Writing Just Call Me Mike: A Journey to Actor and Activist was an adventure in itself, one for which I’m enormously grateful. But the process of introducing it to people, the “book tour” effort necessary to allow an offering from an independent publisher to get a modicum of attention in an extraordinarily competitive marketplace, has not only been a surprise, it has turned into one of the great treats of my life. With every stop on the tour cosponsored by individuals or groups I’ve worked with in efforts to secure social justice across the world, these travels have been a great way to say thanks to them, and thanks to America for giving us a reason to believe a just society is possible. And the openness and willingness of people across the U.S.—in so-called red and blue states— to welcome me, to come and say hello, to accept the invitation to hear what I have to say, has enriched me in ways not easily put into words.
That being the case, the chance to do a second tour, this time with the paperback release of Just Call Me Mike, was too good an opportunity to resist. And little did I know, when Johnny Temple, the publisher, asked me to write a journal of the experience for the Huffington Post, that this larky diary would turn into this chronicle, this multifaceted tale of an adventure, an odd kind of love story, and, in all, a heart-wrenching, mind-altering, spirit-raising, brain-twisting happening. It’s a story of what was a total hoot!
From California to the New York Island, as Woody Guthrie sang it, my … well, I’ll leave it to you to figure out what she/he was to me … Mule and I traveled the highways and byways of this great nation—and back again. We saw the high country and the low, the deserts and mountains, the rusty, dusty, boarded-up towns and the bright, shiny, skyscraperladen cities. We saw extraordinary beauty, natural and otherwise, the horror wrought by Hurricane Katrina, the waste laid by the Iraq War, the remnants of the industrial strength that once powered our nation, the changes caused by global warming, the homeless who’ve been left out and the hopeful who believe it can yet be made right.
I found long-lost friends and made new ones, discovered long-lost relatives and reclaimed them. I saw evidence—everywhere—of the loving embrace M*A*S*H enjoys. So many people came out to laugh with me over memories of the television show, and also to share stories of first watching it with their mothers and fathers or grandparents and now doing the same with their children and grandchildren; it touched me deeply. The connection, it was never more clear, between countless numbers of people and that show, is engraved on their hearts—as it is on mine.
And in every place Mule and I stopped there were books and book people, readers and writers and those who love words. We talked show business and politics, social concerns and personal ones. Poets and students, the young and the old, were all joined in a mutual sense of gratitude for the possibility of human survival that is promised in the millions and millions of words around us, words written by cynics and lovers, the great and the small, the hopeful and the hopeless, all with a need to put down thoughts, to leave some trace of themselves, for the benefit of those who come after. (As with my first national book tour, political and social justice groups cosponsored each event. You will find details about some of them in the pages that follow—often in their own words—along with a Resource Guide at the end of the book with contact information for all of them.)
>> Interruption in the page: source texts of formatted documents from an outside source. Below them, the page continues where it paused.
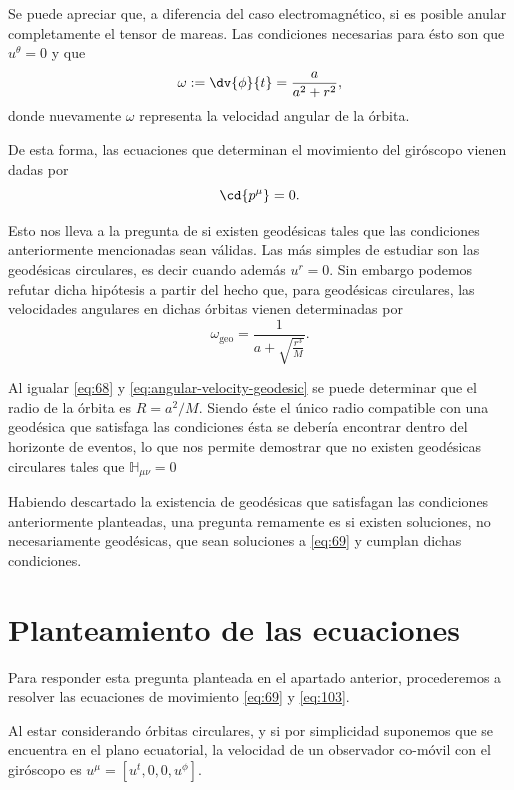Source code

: Se puede apreciar que, a diferencia del caso electromagnético, si es posible anular completamente el tensor de mareas. Las condiciones necesarias para ésto son que $u^{\theta}=0$ y  que
\begin{equation}
\label{eq:68}
\omega := \dv{\phi}{t} = \frac{a}{a^2 + r^2},
\end{equation}
donde nuevamente $\omega$ representa la velocidad angular de la órbita.

De esta forma, las ecuaciones que determinan el movimiento del giróscopo vienen dadas por 
\begin{equation}
\label{eq:69}
\cd{p^{\mu}} = 0.
\end{equation}

Esto nos lleva a la pregunta de si existen geodésicas tales que las condiciones anteriormente mencionadas sean válidas. Las más simples de estudiar son las geodésicas circulares, es decir cuando además $u^r=0$. Sin embargo podemos refutar dicha hipótesis a partir del hecho que, para geodésicas circulares, las velocidades angulares en dichas órbitas vienen determinadas por \cite{Matolcsi} 
\begin{equation}
\label{eq:angular-velocity-geodesic}
\omega_{\mathrm{geo}} = \frac{1}{a + \sqrt{\frac{r^3}{M}}}.
\end{equation}

Al igualar \eqref{eq:68} y \eqref{eq:angular-velocity-geodesic} se puede determinar que el radio de la órbita es $R=a^2/M$. Siendo éste el único radio compatible con una geodésica que satisfaga las condiciones ésta se debería encontrar dentro del horizonte de eventos, lo que nos permite demostrar que no existen geodésicas circulares tales que $\mathbb{H}_{\mu \nu}=0$

Habiendo descartado la existencia de geodésicas que satisfagan las condiciones anteriormente planteadas, una pregunta remamente es si existen soluciones, no necesariamente geodésicas, que sean soluciones a \eqref{eq:69} y cumplan dichas condiciones.

\section{Planteamiento de las ecuaciones}

Para responder esta pregunta planteada en el apartado anterior, procederemos a resolver las ecuaciones de movimiento \eqref{eq:69} y \eqref{eq:103}. 

Al estar considerando órbitas circulares, y si por simplicidad suponemos que se encuentra en el plano ecuatorial, la velocidad de un observador co-móvil con el giróscopo es $u^{\mu} = \left[ u^t,0,0,u^{\phi} \right]$.

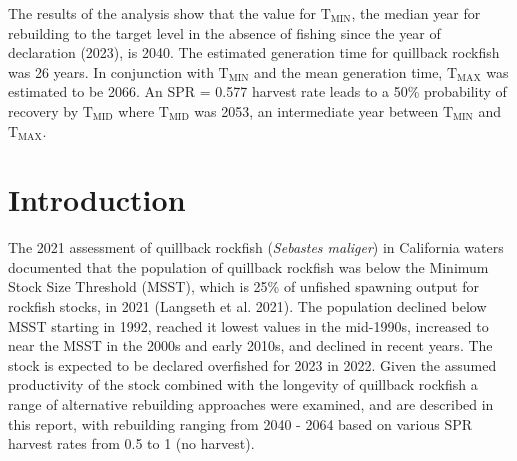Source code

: \documentclass[11pt,
  english,
  letterpaper,
]{article}
\begin{document}

The results of the analysis show that the value for {\(\text{T}_\text{MIN}\)\leavevmode\tagmcend\tagstructend}, the median year for rebuilding to the target level in the absence of fishing since the year of declaration (2023), is 2040. The estimated generation time for quillback rockfish was 26 years. In conjunction with {\(\text{T}_\text{MIN}\)\leavevmode\tagmcend\tagstructend} and the mean generation time, {\(\text{T}_\text{MAX}\)\leavevmode\tagmcend\tagstructend} was estimated to be 2066. An SPR = 0.577 harvest rate leads to a 50\% probability of recovery by {\(\text{T}_\text{MID}\)\leavevmode\tagmcend\tagstructend} where {\(\text{T}_\text{MID}\)\leavevmode\tagmcend\tagstructend} was 2053, an intermediate year between {\(\text{T}_\text{MIN}\)\leavevmode\tagmcend\tagstructend} and {\(\text{T}_\text{MAX}\)\leavevmode\tagmcend\tagstructend}.

\leavevmode\tagmcend\tagstructend\par

\pagebreak
\setlength{\parskip}{5mm plus1mm minus1mm}
\setcounter{page}{1}
\renewcommand{\thefigure}{\arabic{figure}}
\renewcommand{\thetable}{\arabic{table}}
\setcounter{table}{0}
\setcounter{figure}{0}

\setlength\parskip{0.2em plus 0.1em minus 0.2em}


\hypertarget{introduction}{%
\section{Introduction}\label{introduction}}

\leavevmode\tagmcend\tagstructend


The 2021 assessment of quillback rockfish (\emph{Sebastes maliger}) in California waters documented that the population of quillback rockfish was below the Minimum Stock Size Threshold (MSST), which is 25\% of unfished spawning output for rockfish stocks, in 2021 {(Langseth et al. 2021)\leavevmode\tagmcend\tagstructend}. The population declined below MSST starting in 1992, reached it lowest values in the mid-1990s, increased to near the MSST in the 2000s and early 2010s, and declined in recent years. The stock is expected to be declared overfished for 2023 in 2022. Given the assumed productivity of the stock combined with the longevity of quillback rockfish a range of alternative rebuilding approaches were examined, and are described in this report, with rebuilding ranging from 2040 - 2064 based on various SPR harvest rates from 0.5 to 1 (no harvest).
\end{document}
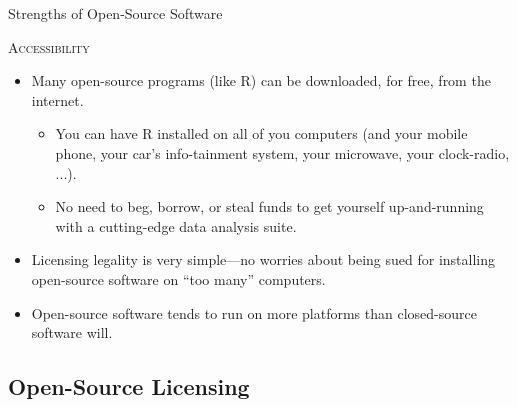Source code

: \documentclass[10pt]{beamer}
\newcommand{\rmsc}[1]{\textrm{\textsc{#1}}}
\begin{document}

\begin{frame}{Strengths of Open-Source Software}

  \rmsc{Accessibility}
  \vb
  \begin{itemize}
  \item Many open-source programs (like R) can be downloaded, for free, from the 
    internet.
    \begin{itemize}
      \vb
    \item You can have R installed on all of you computers (and your mobile 
      phone, your car's info-tainment system, your microwave, your clock-radio,
      ...).
      \vb
    \item No need to beg, borrow, or steal funds to get yourself up-and-running 
      with a cutting-edge data analysis suite.
    \end{itemize}
    \vb
  \item Licensing legality is very simple---no worries about being sued for 
    installing open-source software on ``too many'' computers.
    \vb
  \item Open-source software tends to run on more platforms than closed-source 
    software will.
  \end{itemize}

\end{frame}


\subsection{Open-Source Licensing}

\end{document}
These bookstores and libraries are temples, in a way, even the glittering chain stores, to some degree, but mostly the struggling little independents, the mom-and-pop stores; these places, run by big-hearted, literature-loving souls who relish bathing in human knowledge, are havens for the world’s seekers. Those who prowl the stacks gain confidence that there is a reason for being—for some, that there is finally a purpose to their existence—by delving into the hearts and minds, the thoughts, ideas and ideals of human beings courageous enough to set them down for others to touch, consider, take in, laugh at, accept, reject, enjoy, identify with and, as a result, become more than they were.
In that spirit I welcome you to this whimsical journey that I shared with a … well, with a machine … an inanimate object that became … animate. It became Mule: my friend, my companion, someone I loved.
This is a mostly lighthearted sharing of a fabulous trip. It was a wacky time, but if there are laughs, and I trust there are, there are also discoveries, some hopefully thoughtful observations and some wonderful experiences, all of them part of coming into contact with the decency, generosity and hope that are, to me, the spirit of America.